Imagine forty or fifty soldier boys each with a pail of water on the ground before him, sousing and spattering and scrubbing away for dear life. Soap and towels too. Every man jack of them looks as if he were enjoying the wash immensely, and also the novelty of having his picture taken. The big fellow in the center of the picture is laughing heartily. All the figures are clearly outlined, and the whole group is true to life.Actualities of the U.S. battleship Maine and the Spanish ship Viscaya--e.g., Burial of the "Maine" Victims, Wreck of the Battleship "Maine", "Vizcaya" Under Full Headway, Wreck of the "Vizcaya"--had especially strong consumer appeal and consequently the battle among film companies for exhibitors to purchase these films was especially fierce.
While Stephen Bottomore contends that the lack of actual battle footage resulted in "some disappointment in the war films when they were screened back home" (30), he also insists that
[W]hether they were the genuine article or fakes, war films drew huge audiences and were enormously emotive. The impact of such films was often increased by the use of music, patriotic commentary, sound effects of explosions and the like.(32)The power of these films could also have been increased by the exhibitor's arrangement of the films on the vaudeville bill. For instance, an exhibitor might show "before and after" pictures of the Maine and Viscaya or juxtapose films of the two ships against each other and conclude with Raising Old Glory over Morro Castle. At the same time, films were likely to be one act in a vaudeville program that might include patriotic songs, magic lantern slides of Cuba, a skit with a soldier going off to war, and so forth. Consequently, Spanish-American films were often only one component in the vertiginous excess of representations of war.
To a large degree, then, the films themselves can be located squarely within the dominant genres, style, and mode of reception of 1890s cinema, which Charles Musser sums up in Emergence of Cinema as follows:
Early cinema enjoyed a distinctive 'mode of reception'," [in which]. . .spectators understood and appreciated motion pictures regularly took one of three basic forms, none of which was privileged or preferred": [1)]. . ."the film's subject or narrative was often already known by the spectators; [2)]. . .the spectator might rely on the exhibitor to clarify the film's narrative or meaning through a live narration and other sounds (music, effects, even dialogue added by actors from behind the screen)[; and 3)] spectators might easily find themselves in a position where they had to understand the film story without recourse to either special knowledge or the exhibitors' aid. (3)Musser explores the consequences of this mode of production and reception when he notes that early cinema's "representational system could not present a complex, unfamiliar narrative capable of being readily understood irrespective of exhibition circumstances or spectator's specific cultural knowledge." In practice, he writes, "a significant number of films left their viewers somewhat mystified and confused" (2). One can see how the Spanish-American War, more than other subjects, would lend itself this mode of reception, given the unambiguous and ubiquitous intertextual presence of the images, stories, parades, speeches, songs, plays, and other extratextual raw materials concerned with the war circulating throughout U.S. popular culture.

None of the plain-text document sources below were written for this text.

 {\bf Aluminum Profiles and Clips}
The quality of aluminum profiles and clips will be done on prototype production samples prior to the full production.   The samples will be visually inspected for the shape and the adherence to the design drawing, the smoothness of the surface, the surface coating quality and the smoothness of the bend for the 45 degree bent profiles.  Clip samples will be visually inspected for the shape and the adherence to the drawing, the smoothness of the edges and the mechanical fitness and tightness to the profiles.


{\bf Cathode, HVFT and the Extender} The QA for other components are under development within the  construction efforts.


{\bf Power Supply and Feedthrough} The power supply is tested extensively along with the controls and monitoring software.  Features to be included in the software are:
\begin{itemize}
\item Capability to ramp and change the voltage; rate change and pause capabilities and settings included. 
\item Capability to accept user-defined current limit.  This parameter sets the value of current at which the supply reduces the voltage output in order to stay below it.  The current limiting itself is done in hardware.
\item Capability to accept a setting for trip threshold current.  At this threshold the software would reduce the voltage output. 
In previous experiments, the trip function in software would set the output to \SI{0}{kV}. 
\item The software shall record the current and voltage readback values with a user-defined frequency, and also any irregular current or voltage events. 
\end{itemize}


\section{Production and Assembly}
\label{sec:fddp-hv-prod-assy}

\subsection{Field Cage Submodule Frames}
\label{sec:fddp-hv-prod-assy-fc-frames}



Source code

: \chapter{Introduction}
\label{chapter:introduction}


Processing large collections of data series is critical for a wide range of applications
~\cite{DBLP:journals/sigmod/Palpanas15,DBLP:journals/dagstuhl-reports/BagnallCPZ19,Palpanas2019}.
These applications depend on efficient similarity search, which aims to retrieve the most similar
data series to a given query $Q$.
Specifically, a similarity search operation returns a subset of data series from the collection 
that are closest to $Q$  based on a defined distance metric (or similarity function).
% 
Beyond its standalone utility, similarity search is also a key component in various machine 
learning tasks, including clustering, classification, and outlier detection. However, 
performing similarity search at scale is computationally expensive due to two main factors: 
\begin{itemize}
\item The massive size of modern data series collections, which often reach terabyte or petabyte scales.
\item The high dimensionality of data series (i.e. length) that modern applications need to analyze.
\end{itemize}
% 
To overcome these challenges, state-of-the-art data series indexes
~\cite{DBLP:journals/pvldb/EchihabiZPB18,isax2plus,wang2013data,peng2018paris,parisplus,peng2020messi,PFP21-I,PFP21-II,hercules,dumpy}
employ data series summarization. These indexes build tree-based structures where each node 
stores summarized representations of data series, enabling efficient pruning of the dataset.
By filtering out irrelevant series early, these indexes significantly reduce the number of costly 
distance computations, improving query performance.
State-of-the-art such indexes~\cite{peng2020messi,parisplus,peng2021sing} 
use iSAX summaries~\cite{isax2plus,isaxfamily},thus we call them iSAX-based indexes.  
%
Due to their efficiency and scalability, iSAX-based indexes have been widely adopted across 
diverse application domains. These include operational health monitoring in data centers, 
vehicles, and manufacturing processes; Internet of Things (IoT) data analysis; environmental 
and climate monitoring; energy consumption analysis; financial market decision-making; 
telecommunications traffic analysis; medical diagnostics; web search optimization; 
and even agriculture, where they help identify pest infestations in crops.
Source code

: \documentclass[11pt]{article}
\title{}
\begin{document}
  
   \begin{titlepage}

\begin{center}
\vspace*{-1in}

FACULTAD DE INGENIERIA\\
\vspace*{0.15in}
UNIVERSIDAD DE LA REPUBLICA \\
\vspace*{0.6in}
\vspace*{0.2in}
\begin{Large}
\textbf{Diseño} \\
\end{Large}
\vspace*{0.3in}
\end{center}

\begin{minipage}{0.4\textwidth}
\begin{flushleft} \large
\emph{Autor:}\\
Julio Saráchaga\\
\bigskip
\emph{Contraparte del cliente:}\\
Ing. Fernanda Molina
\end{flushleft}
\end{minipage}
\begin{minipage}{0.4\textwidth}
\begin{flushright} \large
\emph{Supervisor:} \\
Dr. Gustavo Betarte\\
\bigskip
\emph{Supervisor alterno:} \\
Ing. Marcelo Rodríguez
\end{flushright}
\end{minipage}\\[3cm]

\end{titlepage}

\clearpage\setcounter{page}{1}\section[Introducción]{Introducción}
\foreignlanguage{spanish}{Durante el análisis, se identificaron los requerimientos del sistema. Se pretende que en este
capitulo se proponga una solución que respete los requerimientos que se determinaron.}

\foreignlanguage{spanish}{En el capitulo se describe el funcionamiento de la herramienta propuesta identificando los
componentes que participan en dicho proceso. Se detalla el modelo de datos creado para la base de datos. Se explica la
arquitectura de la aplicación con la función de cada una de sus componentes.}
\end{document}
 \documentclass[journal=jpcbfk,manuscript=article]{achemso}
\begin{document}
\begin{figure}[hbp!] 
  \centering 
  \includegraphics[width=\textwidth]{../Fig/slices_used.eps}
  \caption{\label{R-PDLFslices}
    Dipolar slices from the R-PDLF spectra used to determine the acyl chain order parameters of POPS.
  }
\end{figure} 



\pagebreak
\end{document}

At the same time, while Spanish-American War films fit nicely into our understanding of the existing modes of film production, exhibition, and reception at the turn-of-the century, I would like to emphasize the overall militarization of existing genres and conventions during the war. For example, the characteristic assault on the audience exemplified by trains rushing toward the camera is replaced with soldiers on horseback charging at the spectator (as in Biograph's Roosevelt's Rough Riders) or newspaper journalists running toward and past the camera in War Correspondents. Similarly, fiction or acted films like A Romp in Camp, in which a woman reveals her stockinged legs to soldiers, are also part of Spanish-American War imagery, representing a militarized version of a trope in early cinema's mise-en-scene described by Constance Balides as the "scenario of exposure" exemplified by the staged actuality What Happened on Twenty-third Street, New York City (see Balides, "Scenarios of Exposure").
Like other scenes of everyday activities of military camp life, the actuality film Soldiers at Play (also staged for the camera) represents the further occupation of these genres by a masculinized and militarized mise-en-scene. Even George Méliès, the pioneer of the non-actuality genre of "trick films," produced at least one film inspired by the topicality of the Spanish-American War when he made an underwater reenactment of the Maine explosion shot with a model ship and an "aquarium swarming with sea plants and animals (L'explosion du cuirassé "Maine" en rade de la Havane [Gheorghui-Cernat 58]). According to Musser and Nelson, the Méliès film served as "a highly emotional catalyst" in Lyman Howe's 1898 War-Graph exhibitions (88-89).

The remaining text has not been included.